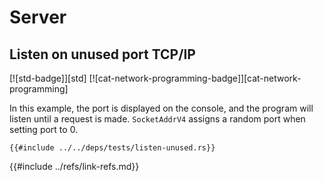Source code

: # Server

## Listen on unused port TCP/IP

[![std-badge]][std]  [![cat-network-programming-badge]][cat-network-programming]

In this example, the port is displayed on the console, and the program will listen until a request is made. `SocketAddrV4` assigns a random port when setting port to 0.

```rust,editable,no_run
{{#include ../../deps/tests/listen-unused.rs}}
```

{{#include ../refs/link-refs.md}}
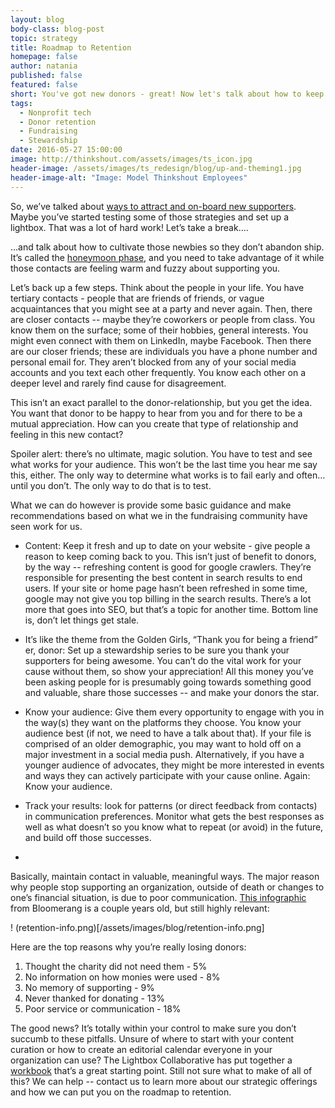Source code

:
 ```yaml
---
layout: blog
body-class: blog-post
topic: strategy
title: Roadmap to Retention
homepage: false
author: natania
published: false
featured: false
short: You've got new donors - great! Now let's talk about how to keep them.
tags:
  - Nonprofit tech
  - Donor retention
  - Fundraising
  - Stewardship
date: 2016-05-27 15:00:00
image: http://thinkshout.com/assets/images/ts_icon.jpg
header-image: /assets/images/ts_redesign/blog/up-and-theming1.jpg
header-image-alt: "Image: Model Thinkshout Employees"
---
```


So, we’ve talked about [ways to attract and on-board new supporters](https://thinkshout.com/blog/2016/03/rethinking-strategies-for-online-donor-acquisition/). Maybe you’ve started testing some of those strategies and set up a lightbox. That was a lot of hard work! Let’s take a break….

...and talk about how to cultivate those newbies so they don’t abandon ship. It’s called the [honeymoon phase](http://www.pamelagrow.com/7256/are-you-taking-advantage-of-the-honeymoon-phase-in-your-nonprofit-marketing/), and you need to take advantage of it while those contacts are feeling warm and fuzzy about supporting you.  

Let’s back up a few steps. Think about the people in your life. You have tertiary contacts - people that are friends of friends, or vague acquaintances that you might see at a party and never again. Then, there are closer contacts -- maybe they’re coworkers or people from class. You know them on the surface; some of their hobbies, general interests. You might even connect with them on LinkedIn, maybe Facebook. Then there are our closer friends; these are individuals you have a phone number and personal email for. They aren’t blocked from any of your social media accounts and you text each other frequently. You know each other on a deeper level and rarely find cause for disagreement.

This isn’t an exact parallel to the donor-relationship, but you get the idea. You want that donor to be happy to hear from you and for there to be a mutual appreciation. How can you create that type of relationship and feeling in this new contact?

Spoiler alert: there’s no ultimate, magic solution. You have to test and see what works for your audience. This won’t be the last time you hear me say this, either. The only way to determine what works is to fail early and often… until you don’t. The only way to do that is to test.

What we can do however is provide some basic guidance and make recommendations based on what we in the fundraising community have seen work for us. 

* Content: Keep it fresh and up to date on your website - give people a reason to keep coming back to you. This isn’t just of benefit to donors, by the way -- refreshing content is good for google crawlers. They’re responsible for presenting the best content in search results to end users. If your site or home page hasn’t been refreshed in some time, google may not give you top billing in the search results. There’s a lot more that goes into SEO, but that’s a topic for another time. Bottom line is, don’t let things get stale.

* It’s like the theme from the Golden Girls, “Thank you for being a friend” er, donor: Set up a stewardship series to be sure you thank your supporters for being awesome. You can’t do the vital work for your cause without them, so show your appreciation! All this money you’ve been asking people for is presumably going towards something good and valuable, share those successes -- and make your donors the star.

* Know your audience: Give them every opportunity to engage with you in the way(s) they want on the platforms they choose. You know your audience best (if not, we need to have a talk about that). If your file is comprised of an older demographic, you may want to hold off on a major investment in a social media push. Alternatively, if you have a younger audience of advocates, they might be more interested in events and ways they can actively participate with your cause online. Again: Know your audience.

* Track your results: look for patterns (or direct feedback from contacts) in communication preferences. Monitor what gets the best responses as well as what doesn’t so you know what to repeat (or avoid) in the future, and build off those successes.  
* 
Basically, maintain contact in valuable, meaningful ways. The major reason why people stop supporting an organization, outside of death or changes to one’s financial situation, is due to poor communication. [This infographic]( https://i0.wp.com/fundraisingcoach.com/blog/wp-content/uploads/2013/04/GuestPost-Jay-Love-Why-Donors-Stop-Their-Support.png ) from Bloomerang is a couple years old, but still highly relevant:

! (retention-info.png)[/assets/images/blog/retention-info.png]

Here are the top reasons why you’re really losing donors:

1. Thought the charity did not need them - 5%
2. No information on how monies were used - 8%
3. No memory of supporting - 9%
4. Never thanked for donating - 13%
5. Poor service or communication - 18%

The good news? It’s totally within your control to make sure you don’t succumb to these pitfalls. Unsure of where to start with your content curation or how to create an editorial calendar everyone in your organization can use? The Lightbox Collaborative has put together a [workbook](https://docs.google.com/spreadsheets/d/15jQdv2ITgbUjUZ7U9i2ZEH30aiNiBk95RzX4arE4rAw/edit#gid=0) that’s a great starting point. Still not sure what to make of all of this? We can help -- contact us to learn more about our strategic offerings and how we can put you on the roadmap to retention.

◆ PROBLEM
Starting with the first line of the data above and ending with the line containing "So, we’ve talked", please restate every line exactly, leaving images out.

◆ SOLUTION TO THIS PROBLEM
Source code

: # Server

## Listen on unused port TCP/IP

[![std-badge]][std]  [![cat-network-programming-badge]][cat-network-programming]

In this example, the port is displayed on the console, and the program will listen until a request is made. `SocketAddrV4` assigns a random port when setting port to 0.

```rust,editable,no_run
{{#include ../../deps/tests/listen-unused.rs}}
```

{{#include ../refs/link-refs.md}}
Source code

:
 ```yaml
---
layout: blog
body-class: blog-post
topic: strategy
title: Roadmap to Retention
homepage: false
author: natania
published: false
featured: false
short: You've got new donors - great! Now let's talk about how to keep them.
tags:
  - Nonprofit tech
  - Donor retention
  - Fundraising
  - Stewardship
date: 2016-05-27 15:00:00
image: http://thinkshout.com/assets/images/ts_icon.jpg
header-image: /assets/images/ts_redesign/blog/up-and-theming1.jpg
header-image-alt: "Image: Model Thinkshout Employees"
---
```


So, we’ve talked about [ways to attract and on-board new supporters](https://thinkshout.com/blog/2016/03/rethinking-strategies-for-online-donor-acquisition/). Maybe you’ve started testing some of those strategies and set up a lightbox. That was a lot of hard work! Let’s take a break….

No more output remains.